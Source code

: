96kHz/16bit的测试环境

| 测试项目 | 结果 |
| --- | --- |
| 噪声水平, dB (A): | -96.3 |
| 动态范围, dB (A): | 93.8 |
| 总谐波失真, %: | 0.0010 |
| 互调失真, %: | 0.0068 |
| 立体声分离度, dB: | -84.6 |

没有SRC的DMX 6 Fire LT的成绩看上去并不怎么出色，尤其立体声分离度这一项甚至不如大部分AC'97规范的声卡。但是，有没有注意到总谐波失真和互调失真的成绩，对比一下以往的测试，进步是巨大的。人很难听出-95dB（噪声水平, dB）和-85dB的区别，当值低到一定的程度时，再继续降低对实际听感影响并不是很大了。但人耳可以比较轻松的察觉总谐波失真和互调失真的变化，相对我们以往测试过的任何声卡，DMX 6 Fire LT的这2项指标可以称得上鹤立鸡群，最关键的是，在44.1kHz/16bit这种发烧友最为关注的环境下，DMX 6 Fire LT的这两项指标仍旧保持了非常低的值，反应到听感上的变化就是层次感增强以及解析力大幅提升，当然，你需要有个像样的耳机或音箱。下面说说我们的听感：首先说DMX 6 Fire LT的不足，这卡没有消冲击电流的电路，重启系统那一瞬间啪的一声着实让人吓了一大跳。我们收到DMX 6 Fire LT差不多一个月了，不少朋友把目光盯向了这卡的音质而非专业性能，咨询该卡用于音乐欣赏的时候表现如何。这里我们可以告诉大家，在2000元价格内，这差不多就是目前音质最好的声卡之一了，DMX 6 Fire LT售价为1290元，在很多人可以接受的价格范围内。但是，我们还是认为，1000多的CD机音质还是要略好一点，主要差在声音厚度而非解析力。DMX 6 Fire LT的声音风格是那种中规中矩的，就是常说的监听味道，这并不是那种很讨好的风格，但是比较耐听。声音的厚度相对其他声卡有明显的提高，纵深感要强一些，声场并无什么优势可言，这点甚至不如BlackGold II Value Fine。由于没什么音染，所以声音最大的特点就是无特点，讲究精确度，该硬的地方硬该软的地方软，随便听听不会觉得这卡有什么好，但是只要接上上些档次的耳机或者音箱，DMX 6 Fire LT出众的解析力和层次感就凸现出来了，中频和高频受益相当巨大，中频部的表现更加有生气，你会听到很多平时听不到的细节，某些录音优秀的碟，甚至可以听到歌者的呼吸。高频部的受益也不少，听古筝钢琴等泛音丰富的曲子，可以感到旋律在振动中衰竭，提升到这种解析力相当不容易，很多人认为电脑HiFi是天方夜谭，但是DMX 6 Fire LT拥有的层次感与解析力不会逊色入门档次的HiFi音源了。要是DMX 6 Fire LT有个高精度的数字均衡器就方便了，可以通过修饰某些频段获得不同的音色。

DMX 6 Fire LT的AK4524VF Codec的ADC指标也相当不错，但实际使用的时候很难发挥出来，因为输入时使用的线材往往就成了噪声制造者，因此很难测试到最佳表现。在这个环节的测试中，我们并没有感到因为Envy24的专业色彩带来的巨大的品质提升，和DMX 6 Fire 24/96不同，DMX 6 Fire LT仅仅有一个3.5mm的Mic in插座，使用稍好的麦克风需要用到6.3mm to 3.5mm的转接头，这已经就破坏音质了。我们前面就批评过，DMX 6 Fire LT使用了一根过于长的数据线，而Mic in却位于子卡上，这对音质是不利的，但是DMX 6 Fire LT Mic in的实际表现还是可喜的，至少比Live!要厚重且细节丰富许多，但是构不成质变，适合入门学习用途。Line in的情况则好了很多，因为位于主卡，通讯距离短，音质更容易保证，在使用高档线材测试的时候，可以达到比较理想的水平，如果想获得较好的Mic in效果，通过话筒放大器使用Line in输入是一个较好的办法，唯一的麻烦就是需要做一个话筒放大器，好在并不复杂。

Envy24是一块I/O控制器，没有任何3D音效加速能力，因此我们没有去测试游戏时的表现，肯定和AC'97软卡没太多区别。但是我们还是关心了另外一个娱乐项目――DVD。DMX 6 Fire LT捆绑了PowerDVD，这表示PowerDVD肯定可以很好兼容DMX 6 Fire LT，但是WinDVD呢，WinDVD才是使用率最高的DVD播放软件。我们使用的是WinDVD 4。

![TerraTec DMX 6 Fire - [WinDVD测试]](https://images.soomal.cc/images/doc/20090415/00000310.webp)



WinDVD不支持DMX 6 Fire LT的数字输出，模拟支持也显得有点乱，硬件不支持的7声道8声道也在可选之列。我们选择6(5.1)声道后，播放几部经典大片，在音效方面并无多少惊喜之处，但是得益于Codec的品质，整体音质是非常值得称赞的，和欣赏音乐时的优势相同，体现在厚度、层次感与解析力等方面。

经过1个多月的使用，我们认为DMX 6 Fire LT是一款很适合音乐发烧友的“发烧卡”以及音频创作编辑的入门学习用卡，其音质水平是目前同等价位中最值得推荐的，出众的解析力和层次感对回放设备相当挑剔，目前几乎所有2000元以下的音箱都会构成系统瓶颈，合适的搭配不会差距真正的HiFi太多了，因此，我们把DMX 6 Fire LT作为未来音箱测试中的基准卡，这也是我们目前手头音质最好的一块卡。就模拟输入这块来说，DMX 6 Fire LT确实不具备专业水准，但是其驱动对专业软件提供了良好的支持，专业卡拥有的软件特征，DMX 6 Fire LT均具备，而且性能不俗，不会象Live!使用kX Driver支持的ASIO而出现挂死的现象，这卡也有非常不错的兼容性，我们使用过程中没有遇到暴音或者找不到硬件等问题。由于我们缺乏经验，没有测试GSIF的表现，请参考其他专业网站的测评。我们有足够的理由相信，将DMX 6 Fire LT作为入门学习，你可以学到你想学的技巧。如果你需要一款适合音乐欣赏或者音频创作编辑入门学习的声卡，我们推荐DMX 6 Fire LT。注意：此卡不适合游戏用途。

=-=-=

Exercise prompt: Repeat the records above line by line, from the first line through the line that contains "dB: | -84.6 |".

Written solution:
Source code

:96kHz/16bit的测试环境

| 测试项目 | 结果 |
| --- | --- |
| 噪声水平, dB (A): | -96.3 |
| 动态范围, dB (A): | 93.8 |
| 总谐波失真, %: | 0.0010 |
| 互调失真, %: | 0.0068 |
| 立体声分离度, dB: | -84.6 |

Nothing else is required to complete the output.